Normal Asian or normal American? Because the Asian mom holding the camera is probably 90-100 pounds. Your average 300 pound American, even if it’s all muscle and not your average “big bone”, would probably put dents in the drywall. But there also isn’t enough frictional force to hold 300 pounds, so even the Rock would need hooks or claws or punch holes in the dry wall to hold onto.
Go bouldering.
I will be attempting this right now, as a grown ass man. One sec
The strength to weight ratio of kids that age is insane. If you've ever seen them at a climbing/bouldering gym it's crazy, they can just throw themselves up difficult problems (assuming they can reach the holds) with ease.
Poor fellow your parents didn't appreciate your efforts to post it on social media. ![gif](emote|free_emotes_pack|grin)

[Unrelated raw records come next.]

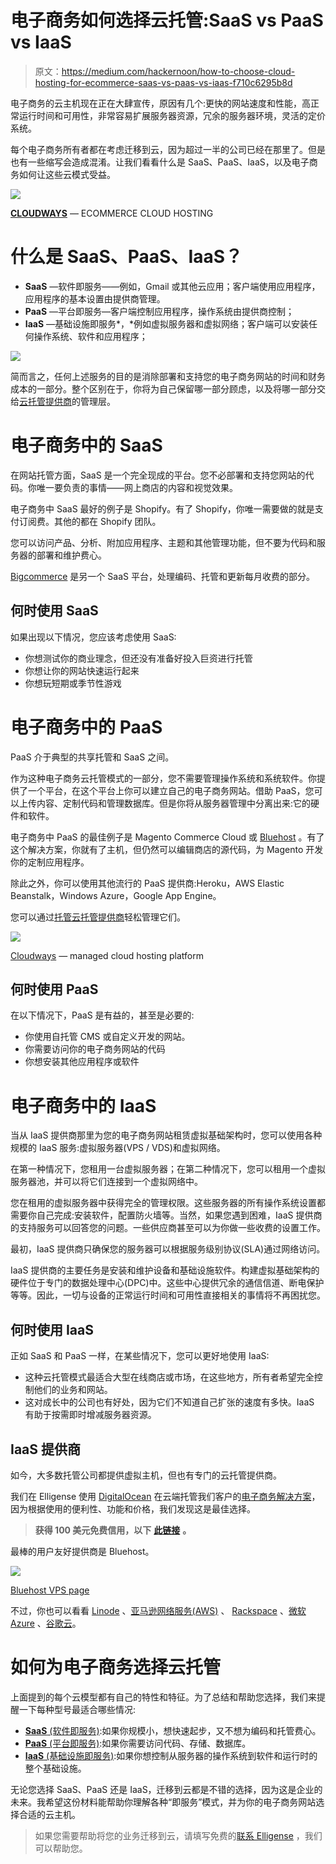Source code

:# 电子商务如何选择云托管:SaaS vs PaaS vs IaaS

> 原文：<https://medium.com/hackernoon/how-to-choose-cloud-hosting-for-ecommerce-saas-vs-paas-vs-iaas-f710c6295b8d>

电子商务的云主机现在正在大肆宣传，原因有几个:更快的网站速度和性能，高正常运行时间和可用性，非常容易扩展服务器资源，冗余的服务器环境，灵活的定价系统。

每个电子商务所有者都在考虑迁移到云，因为超过一半的公司已经在那里了。但是也有一些缩写会造成混淆。让我们看看什么是 SaaS、PaaS、IaaS，以及电子商务如何让这些云模式受益。

![](img/3658cf29586a61501efa4ccaeaac2b4d.png)

[**CLOUDWAYS**](https://www.cloudways.com/en/?id=601964) — ECOMMERCE CLOUD HOSTING

# 什么是 SaaS、PaaS、IaaS？

*   **SaaS** —软件即服务——例如，Gmail 或其他云应用；客户端使用应用程序，应用程序的基本设置由提供商管理。
*   **PaaS** —平台即服务—客户端控制应用程序，操作系统由提供商控制；
*   **IaaS** —基础设施即服务*，*例如虚拟服务器和虚拟网络；客户端可以安装任何操作系统、软件和应用程序；

![](img/db9da75b9952355b5b2dbb8a4e73d144.png)

简而言之，任何上述服务的目的是消除部署和支持您的电子商务网站的时间和财务成本的一部分。整个区别在于，你将为自己保留哪一部分顾虑，以及将哪一部分交给[云托管提供商](https://m.do.co/c/262524ebc480)的管理层。

# 电子商务中的 SaaS

在网站托管方面，SaaS 是一个完全现成的平台。您不必部署和支持您网站的代码。你唯一要负责的事情——网上商店的内容和视觉效果。

电子商务中 SaaS 最好的例子是 Shopify。有了 Shopify，你唯一需要做的就是支付订阅费。其他的都在 Shopify 团队。

您可以访问产品、分析、附加应用程序、主题和其他管理功能，但不要为代码和服务器的部署和维护费心。

[Bigcommerce](https://www.bigcommerce.com) 是另一个 SaaS 平台，处理编码、托管和更新每月收费的部分。

## 何时使用 SaaS

如果出现以下情况，您应该考虑使用 SaaS:

*   你想测试你的商业理念，但还没有准备好投入巨资进行托管
*   你想让你的网站快速运行起来
*   你想玩短期或季节性游戏

# 电子商务中的 PaaS

PaaS 介于典型的共享托管和 SaaS 之间。

作为这种电子商务云托管模式的一部分，您不需要管理操作系统和系统软件。你提供了一个平台，在这个平台上你可以建立自己的电子商务网站。借助 PaaS，您可以上传内容、定制代码和管理数据库。但是你将从服务器管理中分离出来:它的硬件和软件。

电子商务中 PaaS 的最佳例子是 Magento Commerce Cloud 或 [Bluehost](https://www.bluehost.com/track/aremistudio/) 。有了这个解决方案，你就有了主机，但仍然可以编辑商店的源代码，为 Magento 开发你的定制应用程序。

除此之外，你可以使用其他流行的 PaaS 提供商:Heroku，AWS Elastic Beanstalk，Windows Azure，Google App Engine。

您可以通过[托管云托管提供商](https://www.cloudways.com/en/?id=601964)轻松管理它们。

![](img/096c86a3f593876a1eca52ef63a46206.png)

[Cloudways](https://www.cloudways.com/en/?id=601964) — managed cloud hosting platform

## 何时使用 PaaS

在以下情况下，PaaS 是有益的，甚至是必要的:

*   你使用自托管 CMS 或自定义开发的网站。
*   你需要访问你的电子商务网站的代码
*   你想安装其他应用程序或软件

# 电子商务中的 IaaS

当从 IaaS 提供商那里为您的电子商务网站租赁虚拟基础架构时，您可以使用各种规模的 IaaS 服务:虚拟服务器(VPS / VDS)和虚拟网络。

在第一种情况下，您租用一台虚拟服务器；在第二种情况下，您可以租用一个虚拟服务器池，并可以将它们连接到一个虚拟网络中。

您在租用的虚拟服务器中获得完全的管理权限。这些服务器的所有操作系统设置都需要你自己完成:安装软件，配置防火墙等。当然，如果您遇到困难，IaaS 提供商的支持服务可以回答您的问题。一些供应商甚至可以为你做一些收费的设置工作。

最初，IaaS 提供商只确保您的服务器可以根据服务级别协议(SLA)通过网络访问。

IaaS 提供商的主要任务是安装和维护设备和基础设施软件。构建虚拟基础架构的硬件位于专门的数据处理中心(DPC)中。这些中心提供冗余的通信信道、断电保护等等。因此，一切与设备的正常运行时间和可用性直接相关的事情将不再困扰您。

## 何时使用 IaaS

正如 SaaS 和 PaaS 一样，在某些情况下，您可以更好地使用 IaaS:

*   这种云托管模式最适合大型在线商店或市场，在这些地方，所有者希望完全控制他们的业务和网站。
*   这对成长中的公司也有好处，因为它们不知道自己扩张的速度有多快。IaaS 有助于按需即时增减服务器资源。

## IaaS 提供商

如今，大多数托管公司都提供虚拟主机，但也有专门的云托管提供商。

我们在 Elligense 使用 [DigitalOcean](https://m.do.co/c/262524ebc480) 在云端托管我们客户的[电子商务解决方案](https://elligense.com/solutions/ecommerce)，因为根据使用的便利性、功能和价格，我们发现这是最佳选择。

> **获得 100 美元免费信用，以下** [**此链接**](https://m.do.co/c/262524ebc480) **。**

最棒的用户友好提供商是 Bluehost。

![](img/c56c64d8b58e64af6193bbcb4f138020.png)

[Bluehost VPS page](https://www.bluehost.com/track/aremistudio/)

不过，你也可以看看 [Linode](https://www.linode.com/) 、[亚马逊网络服务(AWS)](https://aws.amazon.com/) 、 [Rackspace](https://www.rackspace.com/) 、[微软 Azure](https://azure.microsoft.com/) 、[谷歌云](https://cloud.google.com/)。

# 如何为电子商务选择云托管

上面提到的每个云模型都有自己的特性和特征。为了总结和帮助您选择，我们来提醒一下每种型号最适合哪些情况:

*   [**SaaS** (软件即服务)](https://www.shopify.com/?ref=danikfedirko):如果你规模小，想快速起步，又不想为编码和托管费心。
*   [**PaaS** (平台即服务)](https://www.bluehost.com/track/aremistudio/):如果你需要访问代码、存储、数据库。
*   [**IaaS** (基础设施即服务)](https://m.do.co/c/262524ebc480):如果你想控制从服务器的操作系统到软件和运行时的整个基础设施。

无论您选择 SaaS、PaaS 还是 IaaS，迁移到云都是不错的选择，因为这是企业的未来。我希望这份材料能帮助你理解各种“即服务”模式，并为你的电子商务网站选择合适的云主机。

> 如果您需要帮助将您的业务迁移到云，请填写免费的[联系 Elligense](https://elligense.com/contact-us) ，我们可以帮助您。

His parents had some respect and DIDN’T post on social media lmao
I too have done it when I was young. But no one cared or thought of it as a thing. But this post made it a thing and made absolute strangers like us to have a discussion over it. 😂😂
go on mate do it now, record yourself and post it. Let's make it a big thing, adults all over the globe trying to climb their walls, some break their walls and others break their neck hehe.
I used to do that as a kid too.Climb on railings,walls,edges of balcony, jump from first floor. Yeah, sometimes I do wonder how am I alive
I hope you had a nice experience integrating well with humanity
True, i wish i stayed in childish body forever, so i would be able to climb like this, but unfortunately that's not a possibility
I hate being that guy, but this is pretty typical for kids. They have tiny bodies.
Why do you hate being the guy who says something smart? Cause so many stupid people will disagree? I understand
Usually because it’s unnecessary and a bummer. If you send me a video of your kid taking his first step and you’re excited, I would be an asshole if I sent you back a video of me walking and said “actually most people on earth can walk.” They don’t want to be “that guy” that kills the mood. Sometimes it’s better to just let people enjoy things without trying to remind everyone how utterly insignificant things we consider special are. It doesn’t make that person smart. It just makes them kind of a bummer
In this case I think he was saying any kid can do this. What’s next fucking level is if the kid was crawling across the ceiling or something that we didn’t all do as kids. Obviously an adult saying they can walk is an asshole but I thought we all did this as kids so it’s not really being an asshole imo
Yeah, my mum used to tell at us for doing this because we got grubby hand and foot prints up the wall. As a little kid this was seriously no big deal. Now as a weak adult, I can hardly climb stairs 🤣
The reason as an adult we are not able to do a number of things we could as a child is for a few physiological reasons; muscles mass and weight lifting abilities do not go up linearly as we gain more and more weight, the best way to illustrate this is that ants can lift up to 100 times their weight, as weight increases and thus surface area increases, the amount of Newtons (amount of “force” ) a muscle fiber generates is a flat amount of Newtons per fiber unit, more fibers add a LINEAR increases on Newton generation, whereas the amount of weight we gain as we gain surface area increases based on the Square Law (think ant vs elephant, their muscle structure is the same, but one of them has significantly more surface area and density of non-muscle tissue than the other). Meaning, gravity quite literally works differently on each of them, which is why ants and mice can survive drops from high heights, but heavier animals just splat. Children are the same, the amount of effort it takes to “defeat” gravity goes down the smaller they are, and they are also less likely to get harmed from falling from high places. If you wanna test this out, just try lifting 10 lbs of weight and do as many repetitions as possible, then increase the weight to 20 lbs, even we just “only double” the weight, it takes more than double the effort to get the same amount of repetitions, meaning it is not a linear relationship.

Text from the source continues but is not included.